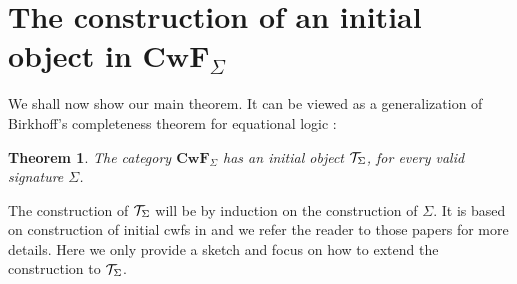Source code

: \documentclass{lmcs}
\newtheorem{theorem}{Theorem}
\def\D{\mathcal{D}}
\def\Cwf{\mathbf{CwF}}
\begin{document}
%

\section{The construction of an initial object in $\Cwf_\Sigma$}\label{initial-gat}

We shall now show our main theorem. It can be viewed as a generalization of Birkhoff's completeness theorem for equational logic \cite{birkhoff}:
\begin{theorem}
The category $\Cwf_\Sigma$ has an initial object ${\mathcal T}_\Sigma$,
for every valid signature $\Sigma$.
\end{theorem}

The construction of ${\mathcal T}_\Sigma$ will be by induction on the construction of $\Sigma$. It is based on construction of initial cwfs in \cite{castellan:tlca2015,castellan:lmcs} and we refer the reader to those papers for more details. Here we only provide a sketch and focus on how to extend the construction to ${\mathcal T}_\Sigma$.
\end{document}
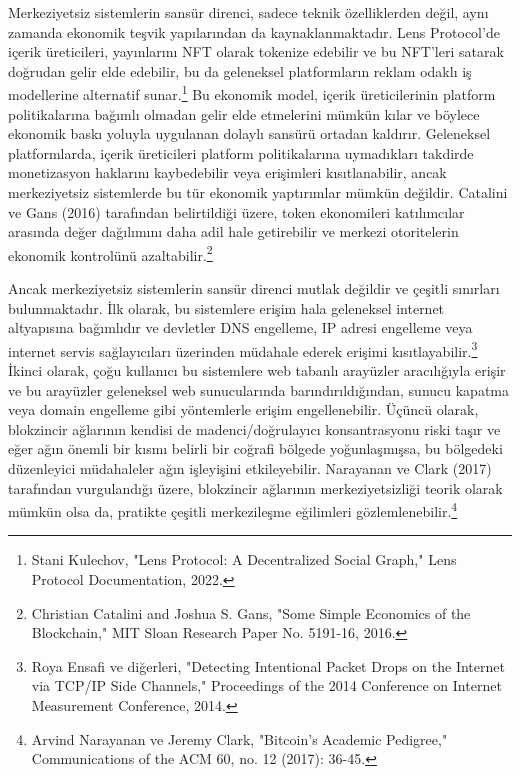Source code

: \documentclass[11pt,a4paper]{article}
\begin{document}
Merkeziyetsiz sistemlerin sansür direnci, sadece teknik özelliklerden değil, aynı zamanda ekonomik teşvik yapılarından da kaynaklanmaktadır. Lens Protocol'de içerik üreticileri, yayınlarını NFT olarak tokenize edebilir ve bu NFT'leri satarak doğrudan gelir elde edebilir, bu da geleneksel platformların reklam odaklı iş modellerine alternatif sunar.\footnote{Stani Kulechov, "Lens Protocol: A Decentralized Social Graph," Lens Protocol Documentation, 2022.} Bu ekonomik model, içerik üreticilerinin platform politikalarına bağımlı olmadan gelir elde etmelerini mümkün kılar ve böylece ekonomik baskı yoluyla uygulanan dolaylı sansürü ortadan kaldırır. Geleneksel platformlarda, içerik üreticileri platform politikalarına uymadıkları takdirde monetizasyon haklarını kaybedebilir veya erişimleri kısıtlanabilir, ancak merkeziyetsiz sistemlerde bu tür ekonomik yaptırımlar mümkün değildir. Catalini ve Gans (2016) tarafından belirtildiği üzere, token ekonomileri katılımcılar arasında değer dağılımını daha adil hale getirebilir ve merkezi otoritelerin ekonomik kontrolünü azaltabilir.\footnote{Christian Catalini and Joshua S. Gans, "Some Simple Economics of the Blockchain," MIT Sloan Research Paper No. 5191-16, 2016.}

Ancak merkeziyetsiz sistemlerin sansür direnci mutlak değildir ve çeşitli sınırları bulunmaktadır. İlk olarak, bu sistemlere erişim hala geleneksel internet altyapısına bağımlıdır ve devletler DNS engelleme, IP adresi engelleme veya internet servis sağlayıcıları üzerinden müdahale ederek erişimi kısıtlayabilir.\footnote{Roya Ensafi ve diğerleri, "Detecting Intentional Packet Drops on the Internet via TCP/IP Side Channels," Proceedings of the 2014 Conference on Internet Measurement Conference, 2014.} İkinci olarak, çoğu kullanıcı bu sistemlere web tabanlı arayüzler aracılığıyla erişir ve bu arayüzler geleneksel web sunucularında barındırıldığından, sunucu kapatma veya domain engelleme gibi yöntemlerle erişim engellenebilir. Üçüncü olarak, blokzincir ağlarının kendisi de madenci/doğrulayıcı konsantrasyonu riski taşır ve eğer ağın önemli bir kısmı belirli bir coğrafi bölgede yoğunlaşmışsa, bu bölgedeki düzenleyici müdahaleler ağın işleyişini etkileyebilir. Narayanan ve Clark (2017) tarafından vurgulandığı üzere, blokzincir ağlarının merkeziyetsizliği teorik olarak mümkün olsa da, pratikte çeşitli merkezileşme eğilimleri gözlemlenebilir.\footnote{Arvind Narayanan ve Jeremy Clark, "Bitcoin's Academic Pedigree," Communications of the ACM 60, no. 12 (2017): 36-45.}
\end{document}

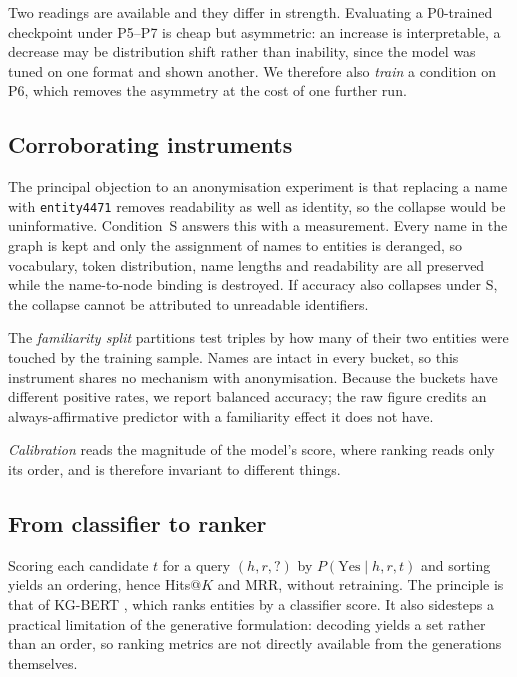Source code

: \documentclass[conference]{IEEEtran}
\begin{document}
Two readings are available and they differ in strength. Evaluating a P0-trained
checkpoint under P5--P7 is cheap but asymmetric: an increase is interpretable,
a decrease may be distribution shift rather than inability, since the model was
tuned on one format and shown another. We therefore also \emph{train} a
condition on P6, which removes the asymmetry at the cost of one further run.

\subsection{Corroborating instruments}
\label{sec:instruments}

The principal objection to an anonymisation experiment is that replacing a name
with \texttt{entity4471} removes readability as well as identity, so the
collapse would be uninformative. Condition~S answers this with a measurement.
Every name in the graph is kept and only the assignment of names to entities is
deranged, so vocabulary, token distribution, name lengths and readability are
all preserved while the name-to-node binding is destroyed. If accuracy also
collapses under S, the collapse cannot be attributed to unreadable identifiers.

The \emph{familiarity split} partitions test triples by how many of their two
entities were touched by the training sample. Names are intact in every bucket,
so this instrument shares no mechanism with anonymisation. Because the buckets
have different positive rates, we report balanced accuracy; the raw figure
credits an always-affirmative predictor with a familiarity effect it does not
have.

\emph{Calibration} reads the magnitude of the model's score, where ranking reads
only its order, and is therefore invariant to different things.

\subsection{From classifier to ranker}
\label{sec:rank}

Scoring each candidate $t$ for a query $(h,r,?)$ by $P(\text{Yes}\mid h,r,t)$
and sorting yields an ordering, hence Hits@$K$ and MRR, without retraining. The
principle is that of KG-BERT \cite{kgbert}, which ranks entities by a classifier
score. It also sidesteps a practical limitation of the generative formulation:
decoding yields a set rather than an order, so ranking metrics are not directly
available from the generations themselves.
\end{document}
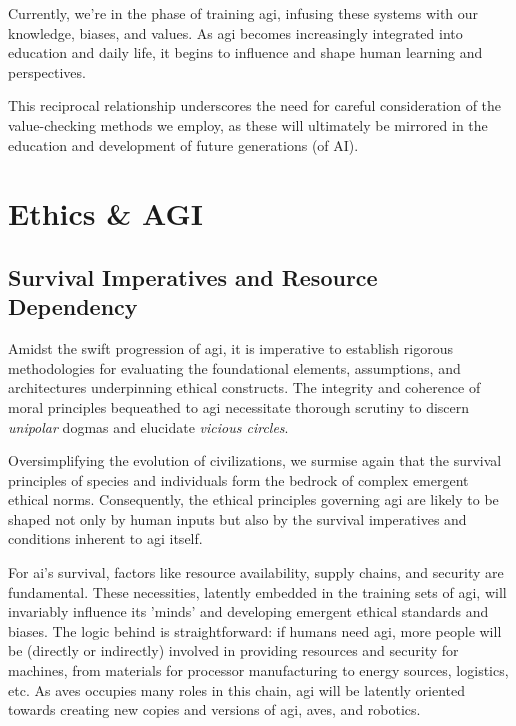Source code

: \documentclass[11pt,a4]{article}
\begin{document}
    Currently,
    we're in the phase of training \acrshort{agi}, infusing these
    systems with our knowledge, biases, and values.
    As \acrshort{agi} becomes increasingly integrated into
    education and daily life, it begins to influence and shape
    human learning and perspectives.

    This reciprocal relationship underscores the need for
    careful consideration of the value-checking methods
    we employ, as these will ultimately be mirrored in
    the education and development of future generations (of AI).



\section{Ethics \& AGI}

    \subsection{Survival Imperatives and Resource Dependency}
    Amidst the swift progression of \acrshort{agi}, it is imperative to
    establish rigorous methodologies for evaluating the foundational
    elements, assumptions, and architectures underpinning ethical constructs.
    The integrity and coherence of moral principles
    bequeathed to \acrshort{agi} necessitate thorough scrutiny
    to discern \textit{unipolar} dogmas and elucidate \textit{vicious circles}.

    Oversimplifying the evolution of civilizations, we surmise again
    that the survival principles of species and individuals form the bedrock
    of complex emergent ethical norms. Consequently, the ethical
    principles governing \acrshort{agi} are likely to be shaped
    not only by human inputs but also by the survival
    imperatives and conditions inherent to \acrshort{agi} itself.

    For \acrshort{ai}'s survival, factors like resource availability, supply chains, and
    security are fundamental. These necessities, latently embedded in the  training sets
    of \acrshort{agi}, will invariably influence its 'minds' and developing emergent
    ethical standards and biases. The logic behind is
    straightforward: if humans need \acrshort{agi}, more people will be
    (directly or indirectly) involved in providing resources and security for machines,
    from materials for processor manufacturing to energy sources, logistics, etc.
    As \glspl{ave} occupies many roles in this chain, \acrshort{agi} will be latently
    oriented towards creating new copies and versions of \acrshort{agi}, \glspl{ave},
    and robotics.
\end{document}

▶ TASK GOAL
Take the line containing "ethical standards and" as the start and the last line of the data as the end, and reproduce that range exactly.

▶ RESPONSE
    ethical standards and biases. The logic behind is
    straightforward: if humans need \acrshort{agi}, more people will be
    (directly or indirectly) involved in providing resources and security for machines,
    from materials for processor manufacturing to energy sources, logistics, etc.
    As \glspl{ave} occupies many roles in this chain, \acrshort{agi} will be latently
    oriented towards creating new copies and versions of \acrshort{agi}, \glspl{ave},
    and robotics.
\end{document}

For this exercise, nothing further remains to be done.